LLAMA: A Low Latency Math Library for Secure Inference
- Kanav Gupta ,
- Deepak Kumaraswamy ,
- Nishanth Chandran ,
- Divya Gupta
Secure machine learning (ML) inference can provide meaningful privacy guarantees to both the client (holding sensitive input) and the server (holding sensitive weights of the ML model) while realizing inference-as-a-service. Although many specialized protocols exist for this task, including those in the preprocessing model (where a majority of the overheads are moved to an input independent offline phase), they all still suffer from large online complexity. Specifically, the protocol phase that executes once the parties know their inputs, has high communication, round complexity, and latency. Function Secret Sharing (FSS) based techniques offer an attractive solution to this in the trusted dealer model (where a dealer provides input independent correlated randomness to both parties), and 2PC protocols obtained based on these techniques have a very lightweight online phase.
Unfortunately, current FSS-based 2PC works (AriaNN, PoPETS 2022; Boyle et al. Eurocrypt 2021; Boyle et al. TCC 2019) fall short of providing a complete solution to secure inference. First, they lack support for math functions (e.g., sigmoid, and reciprocal square root) and hence, are insufficient for a large class of inference algorithms (e.g. recurrent neural networks). Second, they restrict all values in the computation to be of the same bitwidth and this prevents them from benefitting from efficient float-to-fixed converters such as Tensorflow Lite that crucially use low bitwidth representations and mixed bitwidth arithmetic.

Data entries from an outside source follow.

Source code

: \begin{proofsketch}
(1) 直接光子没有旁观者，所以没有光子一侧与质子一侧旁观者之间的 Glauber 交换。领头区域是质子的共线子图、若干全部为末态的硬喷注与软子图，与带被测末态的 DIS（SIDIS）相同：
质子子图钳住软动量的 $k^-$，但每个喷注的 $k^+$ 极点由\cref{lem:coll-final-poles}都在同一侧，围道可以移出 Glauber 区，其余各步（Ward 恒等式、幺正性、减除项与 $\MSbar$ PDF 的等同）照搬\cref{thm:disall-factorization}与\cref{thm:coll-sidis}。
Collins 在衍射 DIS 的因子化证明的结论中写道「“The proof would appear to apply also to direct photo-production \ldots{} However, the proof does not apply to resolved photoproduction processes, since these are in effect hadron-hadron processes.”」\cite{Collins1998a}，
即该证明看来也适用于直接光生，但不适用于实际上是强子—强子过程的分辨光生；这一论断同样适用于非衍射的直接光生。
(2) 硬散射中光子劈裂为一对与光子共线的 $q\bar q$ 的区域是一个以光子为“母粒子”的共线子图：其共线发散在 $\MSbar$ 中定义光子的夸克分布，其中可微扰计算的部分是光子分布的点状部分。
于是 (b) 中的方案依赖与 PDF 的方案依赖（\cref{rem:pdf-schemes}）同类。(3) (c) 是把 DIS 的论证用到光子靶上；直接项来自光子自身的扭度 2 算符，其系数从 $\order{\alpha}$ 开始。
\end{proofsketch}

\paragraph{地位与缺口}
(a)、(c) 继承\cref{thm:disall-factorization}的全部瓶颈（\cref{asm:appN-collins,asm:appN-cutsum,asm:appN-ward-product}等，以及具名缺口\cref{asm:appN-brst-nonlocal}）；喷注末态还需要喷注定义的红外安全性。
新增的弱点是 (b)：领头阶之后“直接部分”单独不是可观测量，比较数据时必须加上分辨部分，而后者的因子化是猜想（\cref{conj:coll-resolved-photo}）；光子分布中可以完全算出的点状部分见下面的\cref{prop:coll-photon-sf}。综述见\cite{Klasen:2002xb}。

In this work, we present LLAMA — an end-to-end, FSS based, secure inference library supporting precise low bitwidth computations (required by converters) as well as provably precise math functions; thus, overcoming all the drawbacks listed above. We perform an extensive evaluation of LLAMA and show that when compared with non-FSS based libraries supporting mixed bitwidth arithmetic and math functions (SIRNN, IEEE S&P 2021), it has at least an order of magnitude lower communication, rounds, and runtimes. We integrate LLAMA with the EzPC framework (IEEE EuroS&P 2019) and demonstrate its robustness by evaluating it on large benchmarks (such as ResNet-50 on the ImageNet dataset) as well as on benchmarks considered in AriaNN — here too LLAMA outperforms prior work.